### PROBLEM STATEMENT
If a picture appears among the records, leave it out and set down everything else exactly as it stands.

-*-

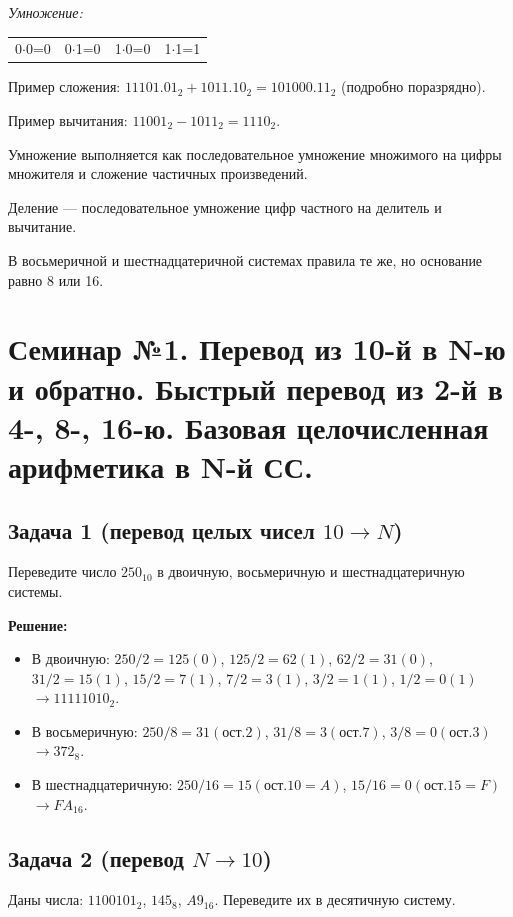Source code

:\documentclass[a4paper,14pt]{report}
\begin{document}
\textit{Умножение:}
\begin{center}
\begin{tabular}{c|c|c|c}
0$\cdot$0=0 & 0$\cdot$1=0 & 1$\cdot$0=0 & 1$\cdot$1=1
\end{tabular}
\end{center}

Пример сложения: $11101.01_2 + 1011.10_2 = 101000.11_2$ (подробно поразрядно).

Пример вычитания: $11001_2 - 1011_2 = 1110_2$.

Умножение выполняется как последовательное умножение множимого на цифры множителя и сложение частичных произведений.

Деление — последовательное умножение цифр частного на делитель и вычитание.

В восьмеричной и шестнадцатеричной системах правила те же, но основание равно 8 или 16.

\section{Семинар №1. Перевод из 10-й в N-ю и обратно. Быстрый перевод из 2-й в 4-, 8-, 16-ю. Базовая целочисленная арифметика в N-й СС.}

\subsection*{Задача 1 (перевод целых чисел $10 \to N$)}
Переведите число $250_{10}$ в двоичную, восьмеричную и шестнадцатеричную системы.

\textbf{Решение:}
\begin{itemize}
    \item В двоичную: $250 / 2 = 125 (0)$, $125/2=62 (1)$, $62/2=31 (0)$, $31/2=15 (1)$, $15/2=7 (1)$, $7/2=3 (1)$, $3/2=1 (1)$, $1/2=0 (1)$ $\to 11111010_2$.
    \item В восьмеричную: $250 / 8 = 31 (ост. 2)$, $31/8=3 (ост. 7)$, $3/8=0 (ост. 3)$ $\to 372_8$.
    \item В шестнадцатеричную: $250 / 16 = 15 (ост. 10=A)$, $15/16=0 (ост. 15=F)$ $\to FA_{16}$.
\end{itemize}

\subsection*{Задача 2 (перевод $N \to 10$)}
Даны числа: $1100101_2$, $145_8$, $A9_{16}$. Переведите их в десятичную систему.
\end{document}
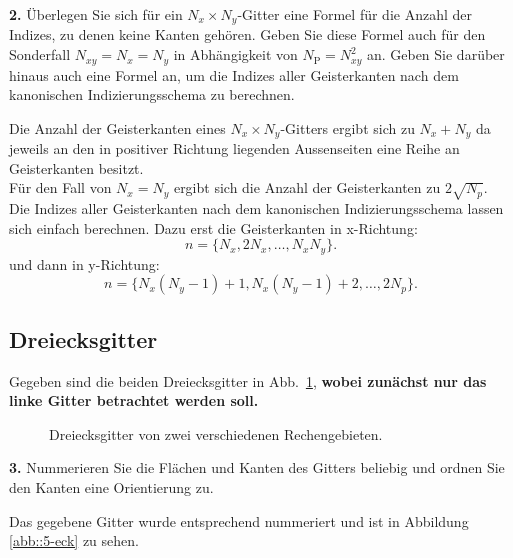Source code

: \documentclass[Protokollheft.tex]{subfiles}
\begin{document}
        \begin{framed}
	\noindent \textbf{2.} \label{vorb:formel} Überlegen Sie sich für ein $N_x\times N_y$-Gitter eine Formel für die
        Anzahl der Indizes, zu denen keine Kanten gehören. Geben Sie diese Formel auch für den Sonderfall
        $N_{xy}=N_x=N_y$ in Abhängigkeit von $N_{\text{P}}=N_{xy}^2$ an. Geben Sie darüber hinaus auch eine Formel an, um die Indizes aller Geisterkanten nach dem kanonischen Indizierungsschema zu berechnen.\label{exer:nrOfGhostEdges}
\end{framed}
\noindent
Die Anzahl der Geisterkanten eines $N_x \times N_y$-Gitters ergibt sich zu $N_x + N_y$ da jeweils an den in positiver Richtung liegenden Aussenseiten eine Reihe an Geisterkanten besitzt.\\
Für den Fall von $N_x = N_y$ ergibt sich die Anzahl der Geisterkanten zu $2\sqrt{N_p}$. Die Indizes aller Geisterkanten nach dem kanonischen Indizierungsschema lassen sich einfach berechnen. Dazu erst die Geisterkanten in x-Richtung:
\begin{equation*}
	n=\{N_x,2N_x,\dots,N_xN_y\}.
\end{equation*}
und dann in y-Richtung:
\begin{equation*}
n=\{N_x(N_y-1)+1,N_x(N_y-1)+2,\dots,2N_p\}.
\end{equation*}
%
    {\subsection{Dreiecksgitter}}
    Gegeben sind die beiden Dreiecksgitter in Abb.~\ref{fig:tetmesh}, \textbf{wobei
    zunächst nur das linke Gitter betrachtet werden soll.}
  \begin{figure}[htb]
    \centering
    \begin{subfigure}{0.49\textwidth}
        \centering
                    
    \end{subfigure}
    \begin{subfigure}{0.49\textwidth}
        \centering
        
    \end{subfigure}
    \caption{Dreiecksgitter von zwei verschiedenen Rechengebieten.}
    \label{fig:tetmesh}
  \end{figure}

        \begin{framed}
	\noindent \textbf{3.} Nummerieren Sie die Flächen und Kanten des Gitters beliebig und ordnen
                    Sie den Kanten eine Orientierung zu.\label{exer:triangleOrderedNumbering}
\end{framed}
\noindent
Das gegebene Gitter wurde entsprechend nummeriert und ist in Abbildung \ref{abb::5-eck} zu sehen.
\end{document}

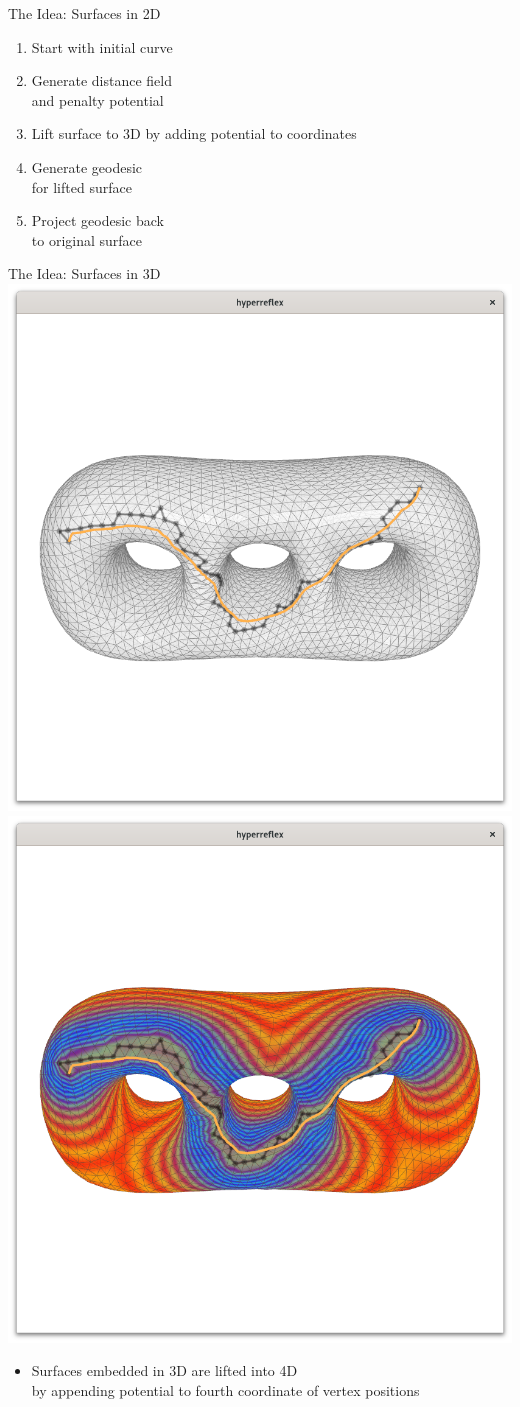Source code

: \documentclass[aspectratio=169,fleqn]{beamer}
\begin{document}
\begin{frame}{The Idea: Surfaces in 2D}
\begin{minipage}[c]{0.45\linewidth}
    \end{minipage}
    \hfill
    \begin{minipage}[c]{0.45\linewidth}
      \pause
      \begin{enumerate}
        \item<+-> Start with initial curve
        \item<+-> Generate distance field \\ and penalty potential
        \item<+-> Lift surface to 3D by adding potential to coordinates
        \item<+-> Generate geodesic \\ for lifted surface
        \item<+-> Project geodesic back \\ to original surface
      \end{enumerate}
    \end{minipage}
  \end{frame}

  \begin{frame}{The Idea: Surfaces in 3D}
    \includegraphics[width=0.45\linewidth,trim={20px 200 20 200},clip]{images/holes-light.png}
    \hfill
    \includegraphics[width=0.45\linewidth,trim={20px 200 20 200},clip]{images/holes-heat.png}

    \bigskip
    \pause
    \begin{itemize}
      \item Surfaces embedded in 3D are lifted into 4D \\ by appending potential to fourth coordinate of vertex positions
    \end{itemize}
  \end{frame}
\end{document}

-*-

### ANSWER AREA
Source code

:\documentclass[a4paper,14pt]{report}
\begin{document}
\textit{Умножение:}
\begin{center}
\begin{tabular}{c|c|c|c}
0$\cdot$0=0 & 0$\cdot$1=0 & 1$\cdot$0=0 & 1$\cdot$1=1
\end{tabular}
\end{center}

Пример сложения: $11101.01_2 + 1011.10_2 = 101000.11_2$ (подробно поразрядно).

Пример вычитания: $11001_2 - 1011_2 = 1110_2$.

Умножение выполняется как последовательное умножение множимого на цифры множителя и сложение частичных произведений.

Деление — последовательное умножение цифр частного на делитель и вычитание.

В восьмеричной и шестнадцатеричной системах правила те же, но основание равно 8 или 16.

\section{Семинар №1. Перевод из 10-й в N-ю и обратно. Быстрый перевод из 2-й в 4-, 8-, 16-ю. Базовая целочисленная арифметика в N-й СС.}

\subsection*{Задача 1 (перевод целых чисел $10 \to N$)}
Переведите число $250_{10}$ в двоичную, восьмеричную и шестнадцатеричную системы.

\textbf{Решение:}
\begin{itemize}
    \item В двоичную: $250 / 2 = 125 (0)$, $125/2=62 (1)$, $62/2=31 (0)$, $31/2=15 (1)$, $15/2=7 (1)$, $7/2=3 (1)$, $3/2=1 (1)$, $1/2=0 (1)$ $\to 11111010_2$.
    \item В восьмеричную: $250 / 8 = 31 (ост. 2)$, $31/8=3 (ост. 7)$, $3/8=0 (ост. 3)$ $\to 372_8$.
    \item В шестнадцатеричную: $250 / 16 = 15 (ост. 10=A)$, $15/16=0 (ост. 15=F)$ $\to FA_{16}$.
\end{itemize}

\subsection*{Задача 2 (перевод $N \to 10$)}
Даны числа: $1100101_2$, $145_8$, $A9_{16}$. Переведите их в десятичную систему.
\end{document}
Source code

: \documentclass[Protokollheft.tex]{subfiles}
\begin{document}
        \begin{framed}
	\noindent \textbf{2.} \label{vorb:formel} Überlegen Sie sich für ein $N_x\times N_y$-Gitter eine Formel für die
        Anzahl der Indizes, zu denen keine Kanten gehören. Geben Sie diese Formel auch für den Sonderfall
        $N_{xy}=N_x=N_y$ in Abhängigkeit von $N_{\text{P}}=N_{xy}^2$ an. Geben Sie darüber hinaus auch eine Formel an, um die Indizes aller Geisterkanten nach dem kanonischen Indizierungsschema zu berechnen.\label{exer:nrOfGhostEdges}
\end{framed}
\noindent
Die Anzahl der Geisterkanten eines $N_x \times N_y$-Gitters ergibt sich zu $N_x + N_y$ da jeweils an den in positiver Richtung liegenden Aussenseiten eine Reihe an Geisterkanten besitzt.\\
Für den Fall von $N_x = N_y$ ergibt sich die Anzahl der Geisterkanten zu $2\sqrt{N_p}$. Die Indizes aller Geisterkanten nach dem kanonischen Indizierungsschema lassen sich einfach berechnen. Dazu erst die Geisterkanten in x-Richtung:
\begin{equation*}
	n=\{N_x,2N_x,\dots,N_xN_y\}.
\end{equation*}
und dann in y-Richtung:
\begin{equation*}
n=\{N_x(N_y-1)+1,N_x(N_y-1)+2,\dots,2N_p\}.
\end{equation*}
%
    {\subsection{Dreiecksgitter}}
    Gegeben sind die beiden Dreiecksgitter in Abb.~\ref{fig:tetmesh}, \textbf{wobei
    zunächst nur das linke Gitter betrachtet werden soll.}
  \begin{figure}[htb]
    \centering
    \begin{subfigure}{0.49\textwidth}
        \centering
                    
    \end{subfigure}
    \begin{subfigure}{0.49\textwidth}
        \centering
        
    \end{subfigure}
    \caption{Dreiecksgitter von zwei verschiedenen Rechengebieten.}
    \label{fig:tetmesh}
  \end{figure}

        \begin{framed}
	\noindent \textbf{3.} Nummerieren Sie die Flächen und Kanten des Gitters beliebig und ordnen
                    Sie den Kanten eine Orientierung zu.\label{exer:triangleOrderedNumbering}
\end{framed}
\noindent
Das gegebene Gitter wurde entsprechend nummeriert und ist in Abbildung \ref{abb::5-eck} zu sehen.
\end{document}

Source code

: \documentclass[aspectratio=169,fleqn]{beamer}
\begin{document}
\begin{frame}{The Idea: Surfaces in 2D}
\begin{minipage}[c]{0.45\linewidth}
    \end{minipage}
    \hfill
    \begin{minipage}[c]{0.45\linewidth}
      \pause
      \begin{enumerate}
        \item<+-> Start with initial curve
        \item<+-> Generate distance field \\ and penalty potential
        \item<+-> Lift surface to 3D by adding potential to coordinates
        \item<+-> Generate geodesic \\ for lifted surface
        \item<+-> Project geodesic back \\ to original surface
      \end{enumerate}
    \end{minipage}
  \end{frame}

  \begin{frame}{The Idea: Surfaces in 3D}
    \includegraphics[width=0.45\linewidth,trim={20px 200 20 200},clip]{images/holes-light.png}
    \hfill
    \includegraphics[width=0.45\linewidth,trim={20px 200 20 200},clip]{images/holes-heat.png}

    \bigskip
    \pause
    \begin{itemize}
      \item Surfaces embedded in 3D are lifted into 4D \\ by appending potential to fourth coordinate of vertex positions
    \end{itemize}
  \end{frame}
\end{document}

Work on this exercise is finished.